While most of the post-crash shake-out of the Irish economy appears to have taken place, Spain faces further wrenching downsizing. Despite property and construction bubbles that were not dissimilar in size to those of Ireland, the economic shock suffered by the Iberian economy has been considerably milder thus far.
By the two best measures of activity – GDP and domestic demand (the second measure excludes the export side of an economy) – the Irish economy has contracted by twice as much as Spain’s. Irish property prices have also fallen by twice as much.
Even the employment fiasco has been worse in Ireland. Although the rate of unemployment in Spain is much higher than Ireland’s (unemployment was never banished even at the height of the boom and few Spaniards have emigrated since the crash), fewer jobs have been lost there than here.
All of this, along with recent indicators and the predictions of most forecasters, suggest Spain is facing a deep recession. Should that happen, tax revenues will continue falling and public indebtedness will soar regardless of what happens to the banks. Spain’s prospects are finely balanced.
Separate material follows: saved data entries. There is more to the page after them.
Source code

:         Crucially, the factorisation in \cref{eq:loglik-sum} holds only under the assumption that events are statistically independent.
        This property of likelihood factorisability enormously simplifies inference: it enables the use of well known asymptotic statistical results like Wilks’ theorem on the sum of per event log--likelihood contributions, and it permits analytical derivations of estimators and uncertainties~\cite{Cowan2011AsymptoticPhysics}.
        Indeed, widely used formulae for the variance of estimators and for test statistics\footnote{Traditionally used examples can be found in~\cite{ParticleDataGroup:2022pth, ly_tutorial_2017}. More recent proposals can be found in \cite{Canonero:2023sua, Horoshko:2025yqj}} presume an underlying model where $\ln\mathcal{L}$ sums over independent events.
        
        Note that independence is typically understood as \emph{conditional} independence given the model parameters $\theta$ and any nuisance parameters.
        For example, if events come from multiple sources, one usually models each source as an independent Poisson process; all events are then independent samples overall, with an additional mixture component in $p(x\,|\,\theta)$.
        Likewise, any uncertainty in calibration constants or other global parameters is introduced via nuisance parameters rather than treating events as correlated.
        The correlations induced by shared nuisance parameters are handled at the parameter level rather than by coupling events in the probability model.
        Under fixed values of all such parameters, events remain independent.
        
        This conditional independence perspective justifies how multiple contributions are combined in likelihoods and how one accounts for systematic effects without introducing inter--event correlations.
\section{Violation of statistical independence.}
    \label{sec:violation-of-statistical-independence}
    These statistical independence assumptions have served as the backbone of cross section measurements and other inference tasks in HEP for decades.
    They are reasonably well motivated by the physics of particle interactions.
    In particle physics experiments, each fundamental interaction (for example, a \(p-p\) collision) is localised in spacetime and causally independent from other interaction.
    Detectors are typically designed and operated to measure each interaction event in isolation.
If the latest victim of the crisis is all but certain to suffer another bad recession, it appears it will be spared the indignity of having foreign technocrats come to Madrid regularly to poke their noses into its affairs and pass judgment on government actions.
The apparent avoidance of that humiliation is in part because the International Monetary Fund is not putting up a cent of the money. That body has strict procedures to follow when it lends to countries, including regular visits to capitals to check whether the conditions of its loans are being met.
The absence of IMF money and the much more limited scope of the Spanish mini-bailout explain the less intrusive surveillance than that endured by Ireland, Greece and Portugal. But it is hard not to suspect that the country’s size has meant preferential treatment. Grown-ups know that big countries will always have more clout in any club. But Spain’s bailout looks too much like an entirely different set of rules. If the EU were to go in that direction, questions would arise as to whether small countries’ interests would still be served by being in the EU club.